Фейхель покачала головой:
— Не надо этим хвалиться.
— В чаруш я занимала более выгодное положение. Я читала в твоих глазах твои мысли, а ты не могла читать мои. Мне показалось это несправедливым.
Фейхель жестом подозвала помощниц; те встали за её спиной и уставились на Малику.
— Что скажете? — спросила мать-хранительница.
— Хёск зря волнуется, — откликнулась одна из старух. — Иштар не возьмёт её в жёны.
— Не возьмёт, — подтвердили другие.
Опираясь на подлокотники кресла, Фейхель с трудом встала и подошла к Малике:
— Как ты познакомилась с моим сыном?
— Не помню. Иштар был другим человеком, которого я забыла.
— Верховный жрец рассказывал мне о паломничестве. Ты его очень расстроила.
Малика кивнула:
— Я обещала Иштару молчать, но подвела его. Некрасиво получилось.
— Ты расстроила жреца, но не моего сына. — Фейхель притронулась холодными пальцами к её подбородку. — Прости меня, Эльямин. Мне надо было пригласить тебя в гости, как только ты приехала. Знаешь, почему я этого не сделала?
— Знаю. Ты считала меня расчётливой и лживой. Тебе стало обидно, что твой младший сын, твоя гордость, вдруг превратился в доверчивого простака. Но это не так, Фейхель.
Мать-хранительница вернулась в кресло, укутала ноги пледом:
— Иштар не возьмёт тебя в жёны. Хёску предстоит серьёзно поволноваться.
— Не понимаю, о чём ты говоришь.
— Мой муж посещал мою спальню одиннадцать раз. Я родила одиннадцать детей. Трое умерли в младенческом возрасте.
— Муж приходит к жене только ради зачатия?
— Рождение детей — святая обязанность жены. Беременность должна протекать в спокойствии. После родов женщина должна восстановиться и подготовить организм к очередному зачатию.
Малика потёрла лоб. Она совершенно ничего не знает о Ракшаде. Думала, что жена по рангу выше кубары, а получается, что супруга — это всего лишь свиноматка. Муж посещает её раз в два года, а все остальные ночи проводит в доме наслаждений.
— Почему верховный жрец волнуется? — спросила Малика.

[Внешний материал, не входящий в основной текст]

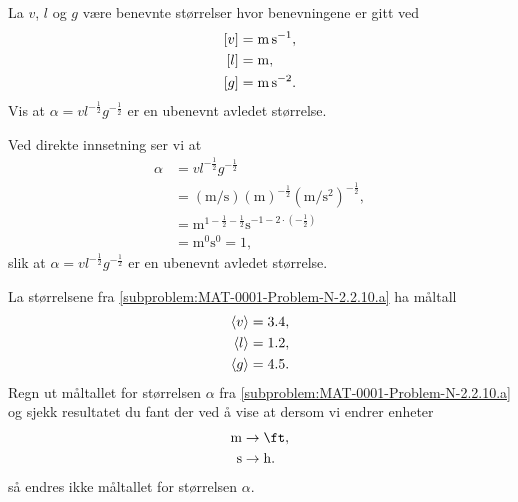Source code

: \documentclass[a4paper,11pt]{article}
\begin{document}
\begin{problem}[10]
    \begin{subproblem}
      \label{subproblem:MAT-0001-Problem-N-2.2.10.a}
      La $v$, $l$ og $g$ være benevnte størrelser hvor benevningene er
        gitt ved
        \begin{align*}
          \bpar{v} &= \si{\m\per\s},\\
          \bpar{l} &= \si{\m},\\
          \bpar{g} &= \si{\m\per\s\squared}.
        \end{align*}
        Vis at $\alpha = v l^{-\frac{1}{2}} g^{-\frac{1}{2}}$ er en ubenevnt avledet størrelse.
    \end{subproblem}
\end{problem}
\begin{solution}
    Ved direkte innsetning ser vi at 
    \begin{align*}
            \alpha
        &=  v l^{-\frac{1}{2}} g^{-\frac{1}{2}} \\
        &= (\si{\m\per\s})(\si{\m})^{-\frac{1}{2}}(\si{\m\per\s\squared})^{-\frac{1}{2}}, \\
        &= \si{\m\tothe{1 -\frac{1}{2} - \frac{1}{2}}\s\tothe{-1-2\cdot(-\frac{1}{2})}} \\
        &= \si{\m\tothe{0}\s\tothe{0}} = 1,
    \end{align*}
    slik at $\alpha = v l^{-\frac{1}{2}} g^{-\frac{1}{2}}$ er en ubenevnt avledet størrelse.
\end{solution}
    \begin{subproblem}
      La størrelsene fra \cref{subproblem:MAT-0001-Problem-N-2.2.10.a} ha måltall
        \begin{align*}
          \langle v\rangle &= \num{3.4},\\
          \langle l\rangle &= \num{1.2},\\
          \langle g\rangle &= \num{4.5}.
        \end{align*}
        Regn ut måltallet for størrelsen $\alpha$ fra \cref{subproblem:MAT-0001-Problem-N-2.2.10.a} og sjekk resultatet
        du fant der ved å vise at dersom vi endrer enheter
        \begin{align*}
          \si{\m} &\rightarrow \si{\ft},\\
          \si{\s} &\rightarrow \si{\hour}.
        \end{align*}
        så endres ikke måltallet for størrelsen $\alpha$.
    \end{subproblem}
\end{document}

— Его дочери уже восемнадцать. Ещё пару лет, и она пойдёт в чей-то дом служанкой. Но Хёску стоит волноваться по другому поводу: как бы Иштар не изобрёл для тебя новый статус.
— Это как?
— Сейчас у мужчины есть кубары и жена. А может появиться ещё кто-то.
Малика отвела взгляд. Иштара меньше всего заботит правовое положение женщины, его интересует лишь положение её тела. Но если матери-хранительнице хочется думать о своём сыне как о новаторе — пусть думает.